1 pound of Brussels Sprouts sliced thin

1 large apple or 2 small ones cut into bite size pieces

5 slices of bacon

Place the bacon in a large, deep skillet, and cook over medium-high heat, stirring occasionally, until evenly browned, but not crispy, about 10 minutes. Remove the bacon with a slotted spoon, leaving the grease in the skillet. Pour off all but 2 tablespoons of the bacon grease.

Cook in your thinly sliced brussel sprouts. Season with salt and pepper. Cook and stir until it softens, 5 to 7 minutes. Add in your apple cook another 2 minutes. Add your bacon back in and warm through.  Serve with a side of your favorite meat or bowl of soup.

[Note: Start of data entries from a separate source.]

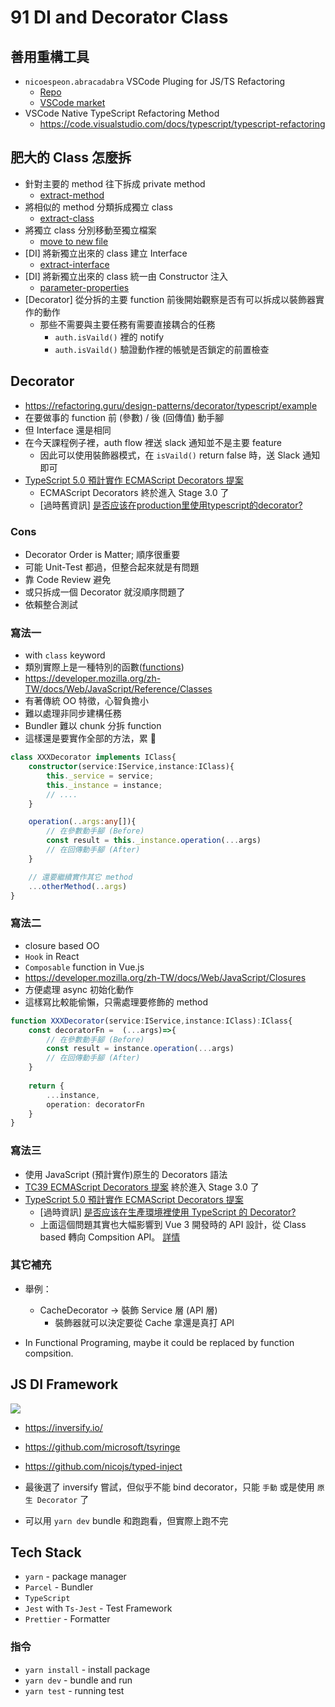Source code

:91 DI and Decorator Class
===

## 善用重構工具

- `nicoespeon.abracadabra` VSCode Pluging for JS/TS Refactoring
  - [Repo](https://github.com/nicoespeon/abracadabra/blob/main/REFACTORINGS.md)
  - [VSCode market](https://marketplace.visualstudio.com/items?itemName=nicoespeon.abracadabra)
- VSCode Native TypeScript Refactoring Method
  - <https://code.visualstudio.com/docs/typescript/typescript-refactoring>

## 肥大的 Class 怎麼拆

- 針對主要的 method 往下拆成 private method
  - [extract-method](https://code.visualstudio.com/docs/editor/refactoring#_extract-method)
- 將相似的 method 分類拆成獨立 class
  - [extract-class](https://github.com/nicoespeon/abracadabra/blob/main/REFACTORINGS.md#extract-class)
- 將獨立 class 分別移動至獨立檔案
  - [move to new file](https://code.visualstudio.com/docs/typescript/typescript-refactoring#:~:text=a%20type%20alias.-,Move%20to%20new%20file,-%2D%20Move%20one%20or)
- [DI] 將新獨立出來的 class 建立 Interface
  - [extract-interface](https://github.com/nicoespeon/abracadabra/blob/main/REFACTORINGS.md#extract-interface)
- [DI] 將新獨立出來的 class 統一由 Constructor 注入
  - [parameter-properties](https://www.typescriptlang.org/docs/handbook/2/classes.html#parameter-properties)
- [Decorator] 從分拆的主要 function 前後開始觀察是否有可以拆成以裝飾器實作的動作
  - 那些不需要與主要任務有需要直接耦合的任務
    - `auth.isVaild()` 裡的 notify
    - `auth.isVaild()` 驗證動作裡的帳號是否鎖定的前置檢查

## Decorator

- <https://refactoring.guru/design-patterns/decorator/typescript/example>
- 在要做事的 function 前 (參數) / 後 (回傳值) 動手腳
- 但 Interface 還是相同
- 在今天課程例子裡，auth flow 裡送 slack 通知並不是主要 feature
  - 因此可以使用裝飾器模式，在 `isVaild()` return false 時，送 Slack 通知即可
- [TypeScript 5.0 預計實作 ECMAScript Decorators 提案](https://github.com/microsoft/TypeScript/issues/51362)
  - ECMAScript Decorators 終於進入 Stage 3.0 了
  - [過時舊資訊] [是否应该在production里使用typescript的decorator?](https://www.zhihu.com/question/404724504)

### Cons

- Decorator Order is Matter; 順序很重要
- 可能 Unit-Test 都過，但整合起來就是有問題
- 靠 Code Review 避免
- 或只拆成一個 Decorator 就沒順序問題了
- 依賴整合測試

### 寫法一

- with `class` keyword
- 類別實際上是一種特別的函數([functions](https://developer.mozilla.org/zh-TW/docs/Web/JavaScript/Reference/Functions))
- <https://developer.mozilla.org/zh-TW/docs/Web/JavaScript/Reference/Classes>
- 有著傳統 OO 特徵，心智負擔小
- 難以處理非同步建構任務
- Bundler 難以 chunk 分拆 function
- 這樣還是要實作全部的方法，累 🥲

```typescript
class XXXDecorator implements IClass{
    constructor(service:IService,instance:IClass){
        this._service = service;
        this._instance = instance;
        // ....   
    }

    operation(..args:any[]){
        // 在參數動手腳 (Before)
        const result = this._instance.operation(...args)
        // 在回傳動手腳 (After)
    }

    // 還要繼續實作其它 method
    ...otherMethod(..args)
}
```

### 寫法二

- closure based OO
- `Hook` in React
- `Composable` function in Vue.js
- <https://developer.mozilla.org/zh-TW/docs/Web/JavaScript/Closures>
- 方便處理 async 初始化動作
- 這樣寫比較能偷懶，只需處理要修飾的 method

```typescript
function XXXDecorator(service:IService,instance:IClass):IClass{
    const decoratorFn =  (...args)=>{
        // 在參數動手腳 (Before)
        const result = instance.operation(...args)
        // 在回傳動手腳 (After)
    }
    
    return {
        ...instance,
        operation: decoratorFn
    }
}
```

### 寫法三

- 使用 JavaScript (預計實作)原生的 Decorators 語法
- [TC39 ECMAScript Decorators 提案](https://github.com/tc39/proposal-decorators) 終於進入 Stage 3.0 了
- [TypeScript 5.0 預計實作 ECMAScript Decorators 提案](https://github.com/microsoft/TypeScript/issues/51362)
  - [過時資訊] [是否应该在生產環境裡使用 TypeScript 的 Decorator?](https://www.zhihu.com/question/404724504)
  - 上面這個問題其實也大幅影響到 Vue 3 開發時的 API 設計，從 Class based 轉向 Compsition API。 [詳情](https://zhuanlan.zhihu.com/p/68477600)

### 其它補充

- 舉例：
  - CacheDecorator -> 裝飾 Service 層 (API 層)
    - 裝飾器就可以決定要從 Cache 拿還是真打 API

- In Functional Programing, maybe it could be replaced by function compsition.

## JS DI Framework

![](https://i.imgur.com/xSIiMRv.png)

- <https://inversify.io/>
- <https://github.com/microsoft/tsyringe>
- <https://github.com/nicojs/typed-inject>

- 最後選了 inversify 嘗試，但似乎不能 bind decorator，只能 `手動` 或是使用 `原生 Decorator` 了
- 可以用 `yarn dev` bundle 和跑跑看，但實際上跑不完

## Tech Stack

- `yarn` - package manager
- `Parcel` - Bundler
- `TypeScript`
- `Jest` with `Ts-Jest` - Test Framework
- `Prettier` - Formatter

### 指令

- `yarn install` - install package
- `yarn dev` - bundle and run
- `yarn test` - running test
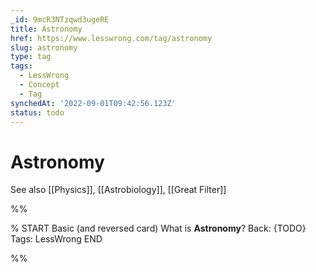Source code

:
 ```yaml
---
_id: 9mcR3NTzqwd3ugeRE
title: Astronomy
href: https://www.lesswrong.com/tag/astronomy
slug: astronomy
type: tag
tags:
  - LessWrong
  - Concept
  - Tag
synchedAt: '2022-09-01T09:42:56.123Z'
status: todo
---
```


# Astronomy

See also [[Physics]], [[Astrobiology]], [[Great Filter]]


%%

% START
Basic (and reversed card)
What is **Astronomy**?
Back: {TODO}
Tags: LessWrong
END

%%
	
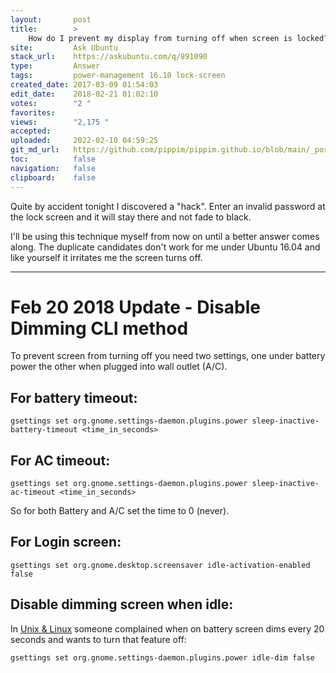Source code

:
 ```yaml
---
layout:       post
title:        >
    How do I prevent my display from turning off when screen is locked?
site:         Ask Ubuntu
stack_url:    https://askubuntu.com/q/891090
type:         Answer
tags:         power-management 16.10 lock-screen
created_date: 2017-03-09 01:54:03
edit_date:    2018-02-21 01:02:10
votes:        "2 "
favorites:    
views:        "2,175 "
accepted:     
uploaded:     2022-02-10 04:59:25
git_md_url:   https://github.com/pippim/pippim.github.io/blob/main/_posts/2017/2017-03-09-How-do-I-prevent-my-display-from-turning-off-when-screen-is-locked_.md
toc:          false
navigation:   false
clipboard:    false
---
```


Quite by accident tonight I discovered a "hack". Enter an invalid password at the lock screen and it will stay there and not fade to black.

I'll be using this technique myself from now on until a better answer comes along. The duplicate candidates don't work for me under Ubuntu 16.04 and like yourself it irritates me the screen turns off.


----------

# Feb 20 2018 Update - Disable Dimming CLI method

To prevent screen from turning off you need two settings, one under battery power the other when plugged into wall outlet (A/C).

## For battery timeout:

``` 
gsettings set org.gnome.settings-daemon.plugins.power sleep-inactive-battery-timeout <time_in_seconds>
```

## For AC timeout:

``` 
gsettings set org.gnome.settings-daemon.plugins.power sleep-inactive-ac-timeout <time_in_seconds>
```

So for both Battery and A/C set the time to 0 (never).

## For Login screen:

``` 
gsettings set org.gnome.desktop.screensaver idle-activation-enabled false
```

## Disable dimming screen when idle:

In [Unix & Linux][2] someone complained when on battery screen dims every 20 seconds and wants to turn that feature off:

``` 
gsettings set org.gnome.settings-daemon.plugins.power idle-dim false
```

  [2]: https://unix.stackexchange.com/questions/257329/laptop-screen-dims-after-20-seconds-cannot-change-that/258886
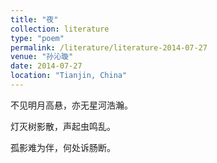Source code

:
 ```yaml
---
title: "夜"
collection: literature
type: "poem"
permalink: /literature/literature-2014-07-27
venue: "孙沁璇"
date: 2014-07-27
location: "Tianjin, China"
---
```


不见明月高悬，亦无星河浩瀚。

灯灭树影散，声起虫鸣乱。

孤影难为伴，何处诉肠断。


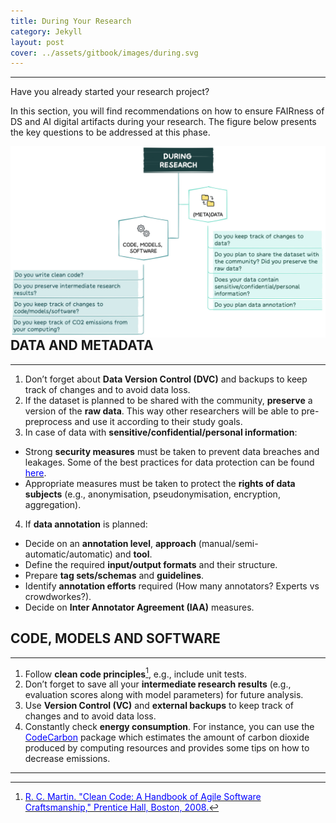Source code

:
 ```yaml
---
title: During Your Research
category: Jekyll
layout: post
cover: ../assets/gitbook/images/during.svg
---
```


--------------------------------------------------------------------------------------------

Have you already started your research project?

In this section, you will find recommendations on how to ensure FAIRness of DS and AI digital artifacts during your research. The figure below presents the key questions to be addressed at this phase. 

<img src="../assets/gitbook/images/during_fig.jpeg"
     alt=""
     style="float: left; margin-right: 10px;" />


## DATA AND METADATA
--------------------------------------------------------------------------------------------

1. Don’t forget about **Data Version Control (DVC)** and backups to keep track of changes and to avoid data loss.
2. If the dataset is planned to be shared with the community, **preserve** a version of the **raw data**. This way other researchers will be able to pre-preprocess and use it according to their study goals.
3. In case of data with **sensitive/confidential/personal information**:
* Strong **security measures** must be taken to prevent data breaches and leakages. Some of the best practices for data protection can be found [<span style="color:blue">here</span>](https://rdmkit.elixir-europe.org/data_protection). 
* Appropriate measures must be taken to protect the **rights of data subjects** (e.g., anonymisation, pseudonymisation, encryption, aggregation).
4. If **data annotation** is planned:
* Decide on an **annotation level**, **approach** (manual/semi-automatic/automatic) and **tool**.
* Define the required **input/output formats** and their structure.
* Prepare **tag sets/schemas** and **guidelines**.
* Identify **annotation efforts** required (How many annotators? Experts vs crowdworkes?).
* Decide on **Inter Annotator Agreement (IAA)** measures.

## CODE, MODELS AND SOFTWARE
--------------------------------------------------------------------------------------------

1. Follow **clean code principles**[^1], e.g., include unit tests.
2. Don’t forget to save all your **intermediate research results** (e.g., evaluation scores along with model parameters) for future analysis.
3. Use **Version Control (VC)** and **external backups** to keep track of changes and to avoid data loss.
4. Constantly check **energy consumption**. For instance, you can use the [<span style="color:blue">CodeCarbon</span>](https://codecarbon.io) package which estimates the amount of carbon dioxide produced by computing resources and provides some tips on how to decrease emissions.


[^1]: [<span style="color:blue">R. C. Martin.  "Clean Code: A Handbook of Agile Software Craftsmanship," Prentice Hall, Boston, 2008.</span>](https://www.amazon.de/-/en/Robert-Martin/dp/0132350882)


--------------------------------------------------------------------------------------------
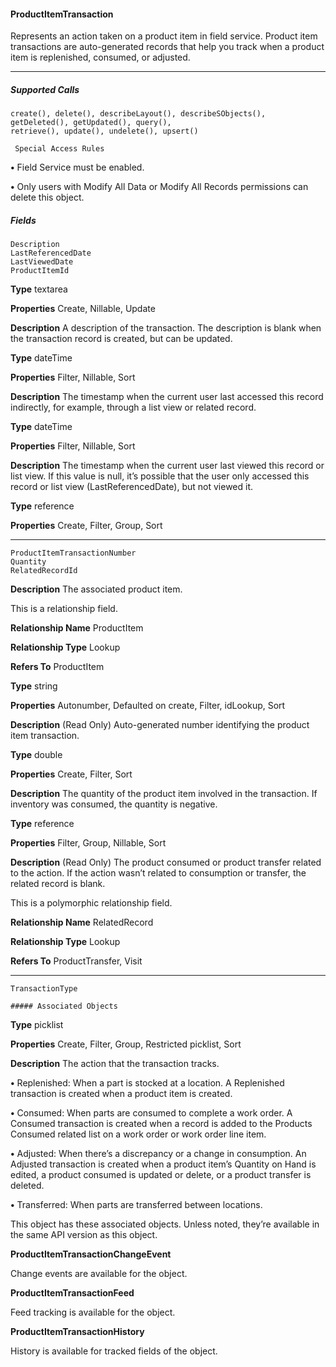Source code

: #### ProductItemTransaction

Represents an action taken on a product item in field service. Product item transactions are auto-generated records that help you track
when a product item is replenished, consumed, or adjusted.


-----

##### Supported Calls
```
create(), delete(), describeLayout(), describeSObjects(), getDeleted(), getUpdated(), query(),
retrieve(), update(), undelete(), upsert()

 Special Access Rules

```
**•** Field Service must be enabled.

**•** Only users with Modify All Data or Modify All Records permissions can delete this object.

##### Fields

```
Description
LastReferencedDate
LastViewedDate
ProductItemId

```

**Type**
textarea

**Properties**
Create, Nillable, Update

**Description**
A description of the transaction. The description is blank when the transaction
record is created, but can be updated.

**Type**
dateTime

**Properties**
Filter, Nillable, Sort

**Description**
The timestamp when the current user last accessed this record indirectly, for
example, through a list view or related record.

**Type**
dateTime

**Properties**
Filter, Nillable, Sort

**Description**
The timestamp when the current user last viewed this record or list view. If this
value is null, it’s possible that the user only accessed this record or list view
(LastReferencedDate), but not viewed it.

**Type**
reference

**Properties**
Create, Filter, Group, Sort


-----

```
ProductItemTransactionNumber
Quantity
RelatedRecordId

```

**Description**
The associated product item.

This is a relationship field.

**Relationship Name**
ProductItem

**Relationship Type**
Lookup

**Refers To**
ProductItem

**Type**
string

**Properties**
Autonumber, Defaulted on create, Filter, idLookup, Sort

**Description**
(Read Only) Auto-generated number identifying the product item transaction.

**Type**
double

**Properties**
Create, Filter, Sort

**Description**
The quantity of the product item involved in the transaction. If inventory was
consumed, the quantity is negative.

**Type**
reference

**Properties**
Filter, Group, Nillable, Sort

**Description**
(Read Only) The product consumed or product transfer related to the action. If
the action wasn’t related to consumption or transfer, the related record is blank.

This is a polymorphic relationship field.

**Relationship Name**
RelatedRecord

**Relationship Type**
Lookup

**Refers To**
ProductTransfer, Visit


-----

```
TransactionType

##### Associated Objects

```

**Type**
picklist

**Properties**
Create, Filter, Group, Restricted picklist, Sort

**Description**
The action that the transaction tracks.

**•** Replenished: When a part is stocked at a location. A Replenished transaction
is created when a product item is created.

**•** Consumed: When parts are consumed to complete a work order. A Consumed
transaction is created when a record is added to the Products Consumed
related list on a work order or work order line item.

**•** Adjusted: When there’s a discrepancy or a change in consumption. An
Adjusted transaction is created when a product item’s Quantity on Hand is
edited, a product consumed is updated or delete, or a product transfer is
deleted.

**•** Transferred: When parts are transferred between locations.


This object has these associated objects. Unless noted, they’re available in the same API version as this object.

**ProductItemTransactionChangeEvent**

Change events are available for the object.

**ProductItemTransactionFeed**

Feed tracking is available for the object.

**ProductItemTransactionHistory**

History is available for tracked fields of the object.
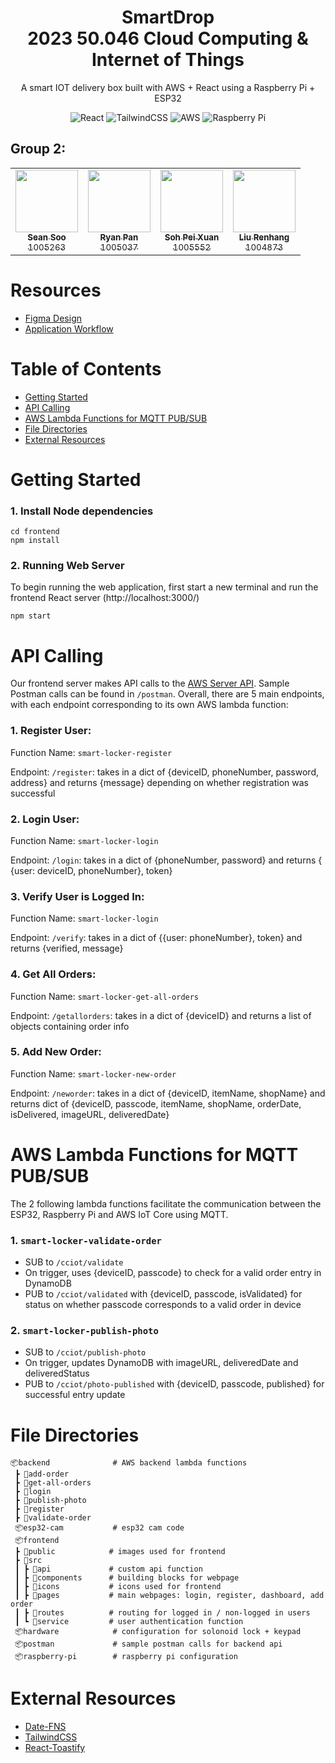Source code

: <h1 align="center" style="border-bottom: none">
    <b>SmartDrop</b>
    <br>
    2023 50.046 Cloud Computing & Internet of Things
    <br>
</h1>

<p align="center">
    A smart IOT delivery box built with AWS + React using a Raspberry Pi + ESP32
</p>

<div align="center">

![React](https://img.shields.io/badge/react-%2320232a.svg?style=for-the-badge&logo=react&logoColor=%2361DAFB)
![TailwindCSS](https://img.shields.io/badge/tailwindcss-%2338B2AC.svg?style=for-the-badge&logo=tailwind-css&logoColor=white)
![AWS](https://img.shields.io/badge/AWS-%23FF9900.svg?style=for-the-badge&logo=amazon-aws&logoColor=white)
![Raspberry Pi](https://img.shields.io/badge/-RaspberryPi-C51A4A?style=for-the-badge&logo=Raspberry-Pi)
</div>

<table align="center">
<h2>Group 2: </h2>
  <tr>
    <td align="center"><a href="https://github.com/ssjh23"><img src="https://avatars.githubusercontent.com/u/64569228?v=4?s=100" width="100px;" alt=""/><br /><sub><b>Sean Soo</b><br/>1005263</sub></a><br />
    <td align="center"><a href="https://github.com/ryanpantk"><img src="https://avatars.githubusercontent.com/u/66586824?v=4?s=100" width="100px;" alt=""/><br /><sub><b>Ryan Pan</b><br/> 1005037</sub></a><br />
    <td align="center"><a href="https://github.com/bloomspx"><img src="https://avatars.githubusercontent.com/bloomspx?v=4?s=100" width="100px;" alt=""/><br /><sub><b>Soh Pei Xuan</b><br/> 1005552</sub></a><br/>
    <td align="center"><a href="https://github.com/xhhhhang"><img src="https://avatars.githubusercontent.com/u/151045393?v=4?s=100" width="100px;" alt=""/><br /><sub><b>Liu Renhang</b><br/> 1004873</sub></a><br />
  </tr>
</table>

# Resources
- [Figma Design](https://www.figma.com/file/BpAjt1A0xH5UF9vkK0eMGI/Untitled?type=design&node-id=0-1&mode=design)
- [Application Workflow](https://miro.com/app/board/uXjVNQhIkzs=/)

# Table of Contents
-   [Getting Started](#getting-started)
-   [API Calling](#api-calling)
-   [AWS Lambda Functions for MQTT PUB/SUB](#aws-lambda-functions-for-mqtt-pubsub)
-   [File Directories](#file-directories)
-   [External Resources](#external-resources)

# Getting Started
### 1. Install Node dependencies 

```
cd frontend
npm install
```
### 2. Running Web Server
To begin running the web application, first start a new terminal and run the frontend React server (http://localhost:3000/)
```
npm start
```


# API Calling
Our frontend server makes API calls to the [AWS Server API](https://woqp7vxlb1.execute-api.ap-southeast-1.amazonaws.com/beta). Sample Postman calls can be found in `/postman`. 
Overall, there are 5 main endpoints, with each endpoint corresponding to its own AWS lambda function:

### 1. Register User: 
Function Name: `smart-locker-register`

Endpoint: `/register`: takes in a dict of {deviceID, phoneNumber, password, address} and returns {message} depending on whether registration was successful

### 2. Login User: 
Function Name: `smart-locker-login`

Endpoint: `/login`: takes in a dict of {phoneNumber, password} and returns { {user: deviceID, phoneNumber}, token}

### 3. Verify User is Logged In: 
Function Name: `smart-locker-login`

Endpoint: `/verify`: takes in a dict of {{user: phoneNumber}, token} and returns {verified, message}

### 4. Get All Orders:
Function Name: `smart-locker-get-all-orders`

Endpoint: `/getallorders`: takes in a dict of {deviceID} and returns a list of objects containing order info

### 5. Add New Order:
Function Name: `smart-locker-new-order`

Endpoint: `/neworder`: takes in a dict of {deviceID, itemName, shopName} and returns dict of {deviceID, passcode, itemName, shopName, orderDate, isDelivered, imageURL, deliveredDate}


# AWS Lambda Functions for MQTT PUB/SUB
The 2 following lambda functions facilitate the communication between the ESP32, Raspberry Pi and AWS IoT Core using MQTT.

### 1. `smart-locker-validate-order`
- SUB to `/cciot/validate`
- On trigger, uses {deviceID, passcode} to check for a valid order entry in DynamoDB
- PUB to `/cciot/validated` with {deviceID, passcode, isValidated} for status on whether passcode corresponds to a valid order in device

### 2. `smart-locker-publish-photo`
- SUB to `/cciot/publish-photo`
- On trigger, updates DynamoDB with imageURL, deliveredDate and deliveredStatus
- PUB to `/cciot/photo-published` with {deviceID, passcode, published} for successful entry update


# File Directories
```
📦backend              # AWS backend lambda functions
 ┣ 📂add-order
 ┣ 📂get-all-orders
 ┣ 📂login
 ┣ 📂publish-photo
 ┣ 📂register 
 ┣ 📂validate-order
 📦esp32-cam           # esp32 cam code
 📦frontend 
 ┣ 📂public            # images used for frontend
 ┣ 📂src
 ┃ ┣ 📂api             # custom api function
 ┃ ┣ 📂components      # building blocks for webpage
 ┃ ┣ 📂icons           # icons used for frontend
 ┃ ┣ 📂pages           # main webpages: login, register, dashboard, add order
 ┃ ┣ 📂routes          # routing for logged in / non-logged in users
 ┃ ┗ 📂service         # user authentication function
 📦hardware            # configuration for solonoid lock + keypad
 📦postman             # sample postman calls for backend api
 📦raspberry-pi        # raspberry pi configuration
 ```

# External Resources
- [Date-FNS](https://date-fns.org/)
- [TailwindCSS](https://tailwindcss.com/)
- [React-Toastify](https://github.com/fkhadra/react-toastify)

Super Easy and this dish holds well for leftovers.

Evee 222Evee 218Evee 221

 

Sweet Chicken Salad

jar I don't eat mayonnaise - never have really. I go dry. As I got older I started using more spicy style mustard.

I hate it when I am doing laundry and I try so hard not to totally dry my sorta nice work-out clothing, the dry wick kind....just to find out as I am folding my clothes that I totally baked my work-out clothes. I guess that is why I never buy nice clothing - cause I will totally ruin it.

This idea is great when you have left over chicken in the fridge and it is starting to dry up on you. Okay maybe your chicken isn't dry but I always over cook my chicken.

For your Salad

2 large chicken breasts, cooked and cut up into bite size pieces

1 medium sized apple cut into bite size pieces. The sweeter the better

1 small green bell pepper, diced

For your Dressing

1 ripe avocado

2 tablespoons of mustard preferably a Dijon type.

2 tablespoons of olive

water as needed

1 tsp dried tarragon

1 tsp dried parsley

S/P

Mix your salad fix- ins into a bowl.

Prepare your dressing by adding in your avocado, mustard, olive oil and a tablespoon of water into your blender. Puree until smooth adding in more water as needed.  Pour over your salad along with your spices and stir together. Chill for about 15-20 minutes.

Then Eat!

Evee 234

 

 

Zucchini Garlic Soup

This recipe is inspired for two reasons. Well actually three reasons. #1 I had an abundance of zucchinis from my garden. #2 Zucchini is super cheap to buy most of the time. #3 Baby its cold outside, and who doesn't want to snuggle up with some soup. This is a super duper simple soup to make - and it can be made ahead and store in the fridge for later use or stocked up in the freezer for a quick add to dinner.

Olive Oil (coat the bottom of your pot) 1 white onion, sliced 8 to 9 large cloves garlic, sliced thinly 4 medium zucchini, about 1 1/2 pounds 4 cups chicken or vegetable broth 1/2 teaspoon powdered ginger Salt and pepper

Heat the oil in a heavy 4-quart pot over low heat. Add the sliced garlic and onions and cook on medium-low heat for about 10 minutes, or until the onion is soft and translucent. Keep the heat low enough that the garlic doesn't brown; you want everything to sweat.

When the onions are soft, add the zucchini and cook until soft. Add the broth and bring to a simmer. Simmer at a low heat for about 45 minutes. If you want a less bitter zucchini taste (which sometimes zucchini has) you can peel your zucchini before adding to the pot.

Let cool slightly, then blend with an immersion blender until creamy, or transfer to a standing blender to puree. Be very careful if you use the latter; only fill the blender half full with each batch, and hold the lid down tightly with a towel.

Taste and season with ginger, salt and pepper. Like most soups, this is significantly better after a night in the refrigerator to let the flavors meld. If you want a creamer richer tasting soup - add about 4 ounces of canned coconut milk to the blended soup.